3. Have you ever experienced FOBLO (Fear Of Being Left Out) or FOGKO (Fear of Getting Kicked Out)? Does having a word for it change how you think or feel about it?
4. Did the concept and examples of conversational style shed light on any conversations you’ve had, with friends—or with anyone else?
5. Do you engage in troubles talk with friends? Is troubles talk different with different friends? What do you value most about troubles talk? Can you think of a time that you were sorry you engaged in troubles talk?
6. Has your sense of friendship changed over time? Have friends filled different roles or different needs at different stages of your life?
7. Did you recognize the concept of poaching? Does having a name for it affect how you think about it?
8. Have you ever experienced a cutoff? Did the friends tell you why they were cutting you off? Have you ever cut friends off? Did you tell them why you were cutting them off? If not, why not? If you did, how did that play out?
9. Have you ever been a member of a trio? Did you recognize any of the challenges about this constellation, such as FOBLO, shifting alignments, or any other?
10. Do you have both women and men friends? Are there differences between these friendships?
11. How much time that you spend with friends is devoted to doing things and how much to talking? Does this differ with different friends?

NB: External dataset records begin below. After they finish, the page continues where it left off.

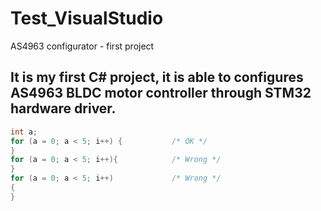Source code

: # Test_VisualStudio
AS4963 configurator - first project

## It is my first C# project, it is able to configures AS4963 BLDC motor controller through STM32 hardware driver.
```c
int a;
for (a = 0; a < 5; i++) {           /* OK */
}
for (a = 0; a < 5; i++){            /* Wrong */
}
for (a = 0; a < 5; i++)             /* Wrong */
{
}
```
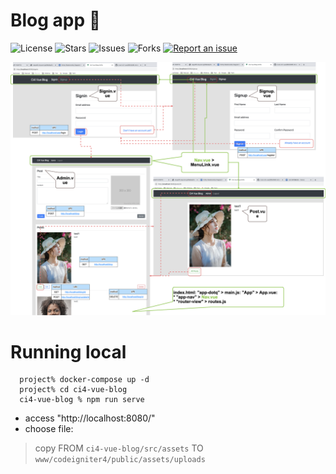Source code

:# Blog app 🚀

![License](https://img.shields.io/github/license/tquangdo/vue2-ci4-apache-atsana-blog?color=f05340)
![Stars](https://img.shields.io/github/stars/tquangdo/vue2-ci4-apache-atsana-blog?color=f05340)
![Issues](https://img.shields.io/github/issues/tquangdo/vue2-ci4-apache-atsana-blog?color=f05340)
![Forks](https://img.shields.io/github/forks/tquangdo/vue2-ci4-apache-atsana-blog?color=f05340)
[![Report an issue](https://img.shields.io/badge/Support-Issues-green)](https://github.com/tquangdo/vue2-ci4-apache-atsana-blog/issues/new)

![demo](demo.png)

# Running local
```
  project% docker-compose up -d
  project% cd ci4-vue-blog
  ci4-vue-blog % npm run serve
```

* access "http://localhost:8080/"
* choose file:
> copy FROM `ci4-vue-blog/src/assets` TO `www/codeigniter4/public/assets/uploads`
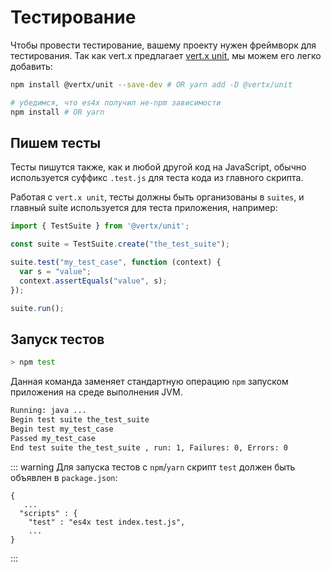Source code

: # Тестирование

Чтобы провести тестирование, вашему проекту нужен фреймворк для тестирования. Так как vert.x предлагает
[vert.x unit](https://github.com/vert-x3/vertx-unit), мы можем его легко добавить:

```bash
npm install @vertx/unit --save-dev # OR yarn add -D @vertx/unit

# убедимся, что es4x получил не-npm зависимости
npm install # OR yarn
```

## Пишем тесты

Тесты пишутся также, как и любой другой код на JavaScript, обычно используется суффикс `.test.js` для теста кода из
главного скрипта.

Работая с `vert.x unit`, тесты должны быть организованы в `suites`, и главный suite используется для теста приложения,
например:

```js
import { TestSuite } from '@vertx/unit';

const suite = TestSuite.create("the_test_suite");

suite.test("my_test_case", function (context) {
  var s = "value";
  context.assertEquals("value", s);
});

suite.run();
```


## Запуск тестов

```bash
> npm test
```

Данная команда заменяет стандартную операцию `npm` запуском приложения на среде выполнения JVM.

```bash
Running: java ...
Begin test suite the_test_suite
Begin test my_test_case
Passed my_test_case
End test suite the_test_suite , run: 1, Failures: 0, Errors: 0
```

::: warning
Для запуска тестов с `npm`/`yarn` скрипт `test` должен быть объявлен в `package.json`:

```json{4}
{
   ...
  "scripts" : {
    "test" : "es4x test index.test.js",
    ...
}
```
:::
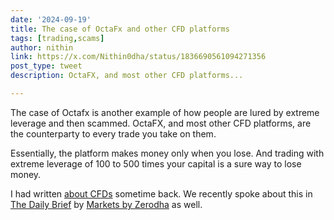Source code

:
 ```yaml
---
date: '2024-09-19'
title: The case of OctaFx and other CFD platforms
tags: [trading,scams]
author: nithin
link: https://x.com/Nithin0dha/status/1836690561094271356
post_type: tweet
description: OctaFX, and most other CFD platforms...

---
```


The case of Octafx is another example of how people are lured by extreme leverage and then scammed. OctaFX, and most other CFD platforms, are the counterparty to every trade you take on them.

Essentially, the platform makes money only when you lose. And trading with extreme leverage of 100 to 500 times your capital is a sure way to lose money. 

I had written [about CFDs](https://t.co/AHahhitvaZ) sometime back. We recently spoke about this in [The Daily Brief](https://t.co/VPZEaEnmL9) by [Markets by Zerodha](https://x.com/zerodhamarkets) as well. 
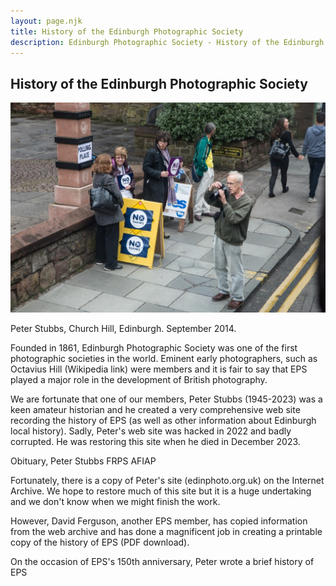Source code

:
 ```yaml
---
layout: page.njk
title: History of the Edinburgh Photographic Society
description: Edinburgh Photographic Society - History of the Edinburgh Photographic Society
---
```


## History of the Edinburgh Photographic Society

![](images/Peter-Stubbs-Church-Hill-Edinburgh-18-Sep-2014-1-by-Doug-Berndt.jpeg)

Peter Stubbs, Church Hill, Edinburgh. September 2014.

Founded in 1861, Edinburgh Photographic Society was one of the first photographic societies in the world. Eminent early photographers, such as Octavius Hill (Wikipedia link) were members and it is fair to say that EPS played a major role in the development of British photography.

We are fortunate that one of our members, Peter Stubbs (1945-2023) was a keen amateur historian and he created a very comprehensive web site recording the history of EPS (as well as other information about Edinburgh local history).  Sadly, Peter's web site was hacked in 2022 and badly corrupted. He was restoring this site when he died in December 2023.

Obituary, Peter Stubbs FRPS AFIAP

Fortunately, there is a copy of Peter's site (edinphoto.org.uk) on the Internet Archive. We hope to restore much of this site but it is a huge undertaking and we don't know when we might finish the work.

However, David Ferguson, another EPS member, has copied information from the web archive and has done a magnificent job in creating a printable copy of the history of EPS (PDF download).

On the occasion of EPS's 150th anniversary, Peter wrote a brief history of EPS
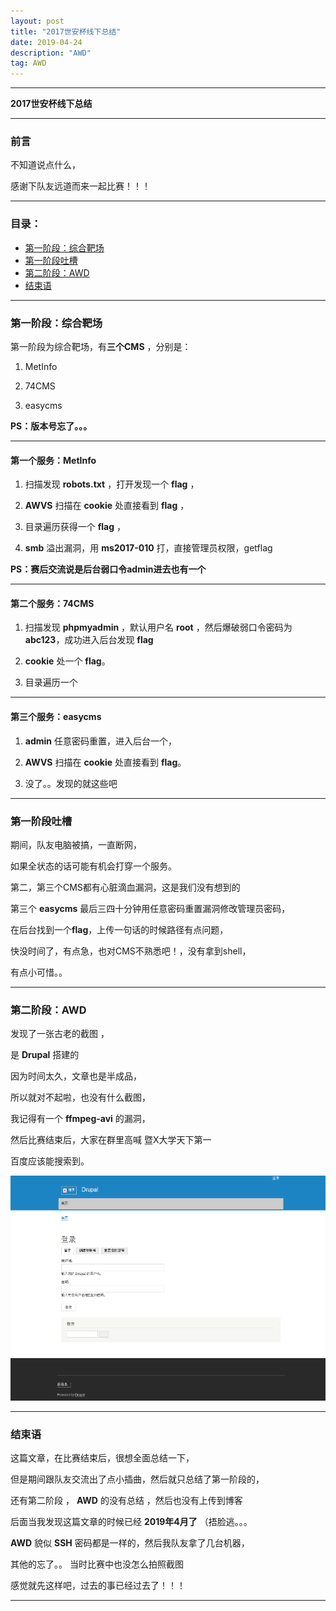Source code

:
 ```yaml
---
layout: post
title: "2017世安杯线下总结"
date: 2019-04-24
description: "AWD"
tag: AWD
---
```

---

**2017世安杯线下总结**

---


### 前言

不知道说点什么，<br/>

感谢下队友远道而来一起比赛！！！ <br>

-----

### 目录：

* <a href="#one" target="_self">第一阶段：综合靶场</a>
* <a href="#a1" target="_self">第一阶段吐槽</a>
* <a href="#two" target="_self">第二阶段：AWD</a>
* <a href="#jsy" target="_self">结束语</a>

-----


### <span id = "one">第一阶段：综合靶场</span>

第一阶段为综合靶场，有**三个CMS** ，分别是：

1. MetInfo

2. 74CMS

3. easycms

**PS：版本号忘了。。。**

------

#### 第一个服务：MetInfo

1. 扫描发现 **robots.txt** ，打开发现一个 **flag** ，

2. **AWVS** 扫描在 **cookie** 处直接看到 **flag** ，

3. 目录遍历获得一个 **flag** ，

4. **smb** 溢出漏洞，用 **ms2017-010** 打，直接管理员权限，getflag <br>

**PS：赛后交流说是后台弱口令admin进去也有一个**

-------


#### 第二个服务：74CMS

1. 扫描发现 **phpmyadmin** ，默认用户名 **root** ，然后爆破弱口令密码为 **abc123**，成功进入后台发现 **flag** 

2. **cookie** 处一个 **flag**。

3. 目录遍历一个

-------


#### 第三个服务：easycms

1. **admin** 任意密码重置，进入后台一个，

2. **AWVS** 扫描在 **cookie** 处直接看到 **flag**。

3. 没了。。发现的就这些吧

-----


### <span id = "a1">第一阶段吐槽</span>

期间，队友电脑被搞，一直断网，<br/>

如果全状态的话可能有机会打穿一个服务。<br/>

第二，第三个CMS都有心脏滴血漏洞，这是我们没有想到的 <br>

第三个 **easycms** 最后三四十分钟用任意密码重置漏洞修改管理员密码，<br/>

在后台找到一个**flag**，上传一句话的时候路径有点问题，<br/>

快没时间了，有点急，也对CMS不熟悉吧！，没有拿到shell，<br/>

有点小可惜。。<br/>

-----

### <span id = "two">第二阶段：AWD</span>

发现了一张古老的截图 ， <br>

是 **Drupal** 搭建的 <br>

因为时间太久，文章也是半成品，<br>

所以就对不起啦，也没有什么截图，<br>

我记得有一个 **ffmpeg-avi** 的漏洞，<br>

然后比赛结束后，大家在群里高喊 暨X大学天下第一 <br>

百度应该能搜索到。<br>

![images](/images/2019-04-24/sab.png)

-----


### <span id = "jsy">结束语</span>

这篇文章，在比赛结束后，很想全面总结一下，<br>

但是期间跟队友交流出了点小插曲，然后就只总结了第一阶段的，<br>

还有第二阶段 ， **AWD** 的没有总结 ，然后也没有上传到博客 <br>

后面当我发现这篇文章的时候已经 **2019年4月了** （捂脸逃。。。 <br>

**AWD** 貌似 **SSH** 密码都是一样的，然后我队友拿了几台机器，<br>

其他的忘了。。 当时比赛中也没怎么拍照截图 <br>

感觉就先这样吧，过去的事已经过去了！！！

-------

12. Which social media do you use to communicate with friends? How does this affect your friendships?
13. When you say someone is or isn’t a close friend, what do you mean by “close”? Do you have different ways of being close to different friends?
14. Do you have close friends who you feel are very much like you? Some you feel are very different from you? How does their similarity or difference affect your friendship?
15. Do you feel that competition is a factor in any of your friendships? Are there ways this has been helpful or hurtful? Were your thoughts about this affected by Tannen’s take on how connection and competition can be confused, or inseparable?
16. How many friends do you have or want to have? Has this changed at different times in your life?